» **SOURCE RECORDS**:
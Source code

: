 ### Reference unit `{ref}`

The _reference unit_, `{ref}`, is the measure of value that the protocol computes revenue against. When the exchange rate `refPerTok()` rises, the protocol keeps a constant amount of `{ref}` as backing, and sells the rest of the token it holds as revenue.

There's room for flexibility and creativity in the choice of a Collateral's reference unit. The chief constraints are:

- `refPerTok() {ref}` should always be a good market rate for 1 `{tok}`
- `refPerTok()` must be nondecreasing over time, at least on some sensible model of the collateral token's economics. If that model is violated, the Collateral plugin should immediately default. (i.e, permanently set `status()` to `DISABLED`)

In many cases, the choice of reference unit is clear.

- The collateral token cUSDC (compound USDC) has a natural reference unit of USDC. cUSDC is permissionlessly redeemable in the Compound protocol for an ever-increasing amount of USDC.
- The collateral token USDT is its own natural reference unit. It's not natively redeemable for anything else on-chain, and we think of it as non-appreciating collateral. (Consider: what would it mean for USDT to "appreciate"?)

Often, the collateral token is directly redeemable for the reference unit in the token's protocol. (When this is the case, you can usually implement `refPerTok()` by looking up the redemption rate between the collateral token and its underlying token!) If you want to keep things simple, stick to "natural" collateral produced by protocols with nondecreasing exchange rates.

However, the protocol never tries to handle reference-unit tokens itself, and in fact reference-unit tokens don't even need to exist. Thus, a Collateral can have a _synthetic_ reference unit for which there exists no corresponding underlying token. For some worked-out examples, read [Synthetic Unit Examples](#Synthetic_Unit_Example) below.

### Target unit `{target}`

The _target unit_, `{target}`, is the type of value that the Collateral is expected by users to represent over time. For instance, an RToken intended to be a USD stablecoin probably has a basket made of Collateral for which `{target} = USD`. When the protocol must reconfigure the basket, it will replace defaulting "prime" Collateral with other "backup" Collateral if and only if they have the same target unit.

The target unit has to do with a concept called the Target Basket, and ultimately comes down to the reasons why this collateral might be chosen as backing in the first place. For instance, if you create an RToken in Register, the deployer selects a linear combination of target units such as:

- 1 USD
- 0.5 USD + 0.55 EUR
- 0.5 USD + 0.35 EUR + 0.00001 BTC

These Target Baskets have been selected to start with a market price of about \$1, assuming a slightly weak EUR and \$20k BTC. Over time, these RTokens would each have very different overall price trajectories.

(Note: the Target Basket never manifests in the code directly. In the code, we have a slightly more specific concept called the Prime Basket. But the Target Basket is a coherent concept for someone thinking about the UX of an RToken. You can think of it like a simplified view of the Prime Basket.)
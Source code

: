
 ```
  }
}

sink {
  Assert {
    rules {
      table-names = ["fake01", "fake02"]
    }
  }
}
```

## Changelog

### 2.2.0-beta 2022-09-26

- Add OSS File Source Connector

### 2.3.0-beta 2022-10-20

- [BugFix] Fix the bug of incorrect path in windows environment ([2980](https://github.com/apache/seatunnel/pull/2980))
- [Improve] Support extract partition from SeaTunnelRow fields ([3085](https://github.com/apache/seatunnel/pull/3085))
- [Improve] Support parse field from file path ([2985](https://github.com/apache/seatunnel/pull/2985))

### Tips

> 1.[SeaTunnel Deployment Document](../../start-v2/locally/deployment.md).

--

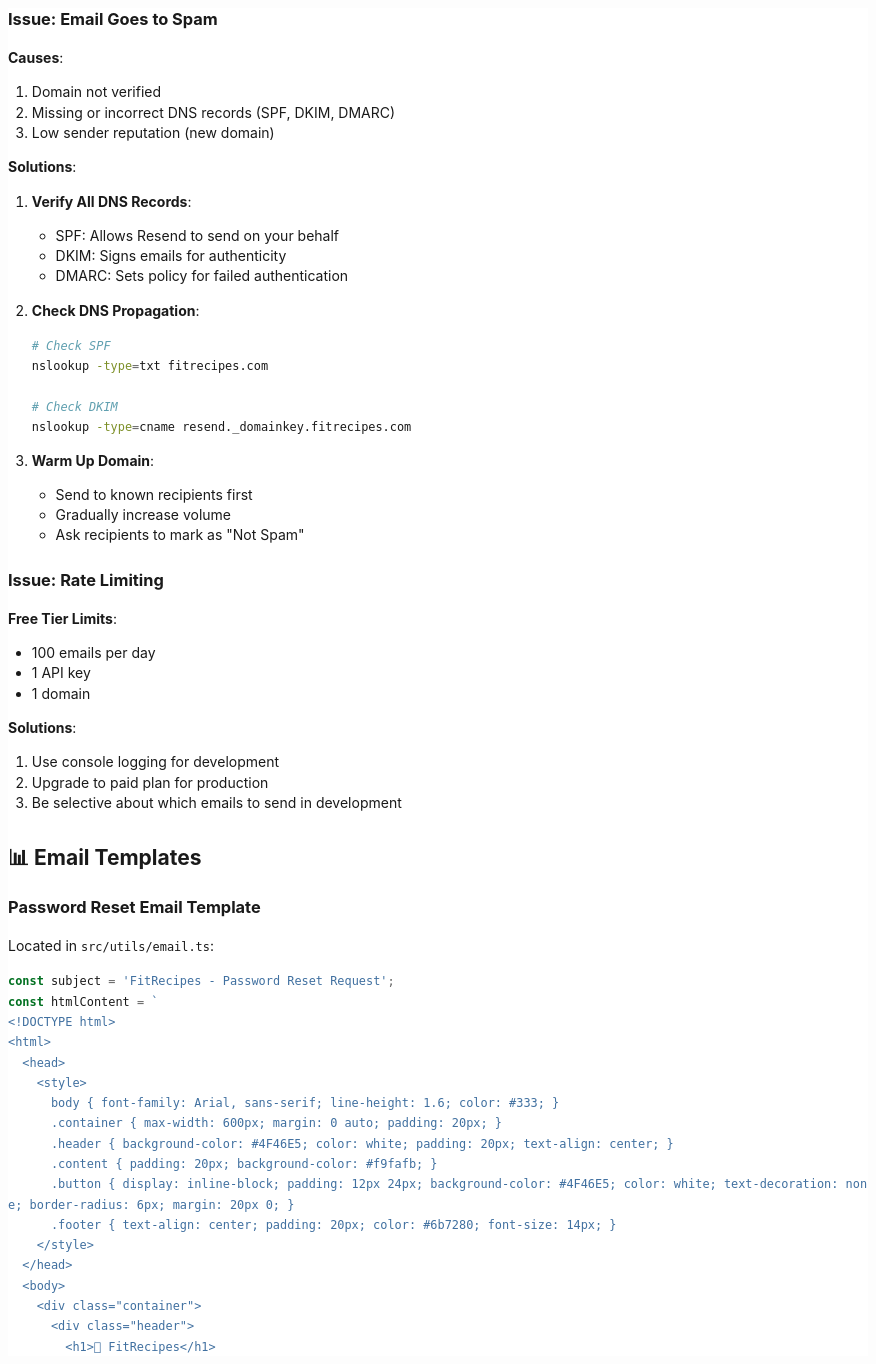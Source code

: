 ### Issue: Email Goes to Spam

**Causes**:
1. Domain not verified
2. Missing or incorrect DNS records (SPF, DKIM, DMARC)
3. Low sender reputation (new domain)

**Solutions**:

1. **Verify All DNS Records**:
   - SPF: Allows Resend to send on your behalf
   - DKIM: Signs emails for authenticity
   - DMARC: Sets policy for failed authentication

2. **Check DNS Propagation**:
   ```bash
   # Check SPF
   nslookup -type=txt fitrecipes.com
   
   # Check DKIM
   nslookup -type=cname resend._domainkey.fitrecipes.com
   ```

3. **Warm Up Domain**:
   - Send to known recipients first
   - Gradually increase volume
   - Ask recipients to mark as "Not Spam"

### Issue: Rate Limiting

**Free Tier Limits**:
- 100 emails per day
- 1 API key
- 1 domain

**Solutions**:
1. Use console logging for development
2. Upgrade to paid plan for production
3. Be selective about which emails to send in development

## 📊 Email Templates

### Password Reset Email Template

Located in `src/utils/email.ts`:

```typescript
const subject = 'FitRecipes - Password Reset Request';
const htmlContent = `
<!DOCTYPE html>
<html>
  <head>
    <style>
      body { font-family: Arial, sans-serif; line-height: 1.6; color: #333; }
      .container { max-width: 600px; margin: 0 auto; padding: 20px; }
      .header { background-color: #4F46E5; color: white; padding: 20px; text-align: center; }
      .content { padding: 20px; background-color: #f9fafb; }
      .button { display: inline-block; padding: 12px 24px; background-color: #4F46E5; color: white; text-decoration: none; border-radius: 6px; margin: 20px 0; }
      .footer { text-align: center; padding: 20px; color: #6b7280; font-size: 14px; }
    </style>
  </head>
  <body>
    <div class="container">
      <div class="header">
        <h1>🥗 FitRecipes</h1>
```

...

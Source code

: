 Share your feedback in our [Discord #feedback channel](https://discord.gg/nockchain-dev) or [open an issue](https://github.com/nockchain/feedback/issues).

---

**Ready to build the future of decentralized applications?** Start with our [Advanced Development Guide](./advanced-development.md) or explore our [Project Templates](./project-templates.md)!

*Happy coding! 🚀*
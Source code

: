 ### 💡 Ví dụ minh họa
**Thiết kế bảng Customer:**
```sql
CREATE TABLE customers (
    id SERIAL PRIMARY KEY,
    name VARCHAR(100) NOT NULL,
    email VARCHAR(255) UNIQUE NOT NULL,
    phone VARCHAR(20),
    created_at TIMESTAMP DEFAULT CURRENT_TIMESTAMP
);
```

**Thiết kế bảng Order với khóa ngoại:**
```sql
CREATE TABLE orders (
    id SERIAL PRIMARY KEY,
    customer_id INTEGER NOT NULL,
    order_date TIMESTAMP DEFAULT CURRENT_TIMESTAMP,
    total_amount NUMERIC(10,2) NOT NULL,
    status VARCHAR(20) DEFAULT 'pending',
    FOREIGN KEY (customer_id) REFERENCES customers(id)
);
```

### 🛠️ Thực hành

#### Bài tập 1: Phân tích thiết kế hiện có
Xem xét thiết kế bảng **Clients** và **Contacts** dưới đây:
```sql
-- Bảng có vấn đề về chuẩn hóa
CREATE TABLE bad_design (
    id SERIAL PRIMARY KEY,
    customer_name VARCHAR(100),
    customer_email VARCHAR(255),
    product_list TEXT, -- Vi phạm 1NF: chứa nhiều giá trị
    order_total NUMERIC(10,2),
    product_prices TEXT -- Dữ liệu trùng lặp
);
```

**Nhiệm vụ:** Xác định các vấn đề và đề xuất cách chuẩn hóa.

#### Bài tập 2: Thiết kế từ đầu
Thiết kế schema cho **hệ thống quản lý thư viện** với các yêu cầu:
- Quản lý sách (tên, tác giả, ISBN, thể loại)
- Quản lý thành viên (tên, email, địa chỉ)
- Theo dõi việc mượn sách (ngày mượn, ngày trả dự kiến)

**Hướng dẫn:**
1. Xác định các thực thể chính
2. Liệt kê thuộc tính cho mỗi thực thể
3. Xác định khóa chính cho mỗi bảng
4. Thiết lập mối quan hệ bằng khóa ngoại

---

» **TASK TO CARRY OUT**:
Lines holding the word "TIMESTAMP" should be copied from the entries above.

» **TASK RESPONSE**:
    created_at TIMESTAMP DEFAULT CURRENT_TIMESTAMP
    order_date TIMESTAMP DEFAULT CURRENT_TIMESTAMP,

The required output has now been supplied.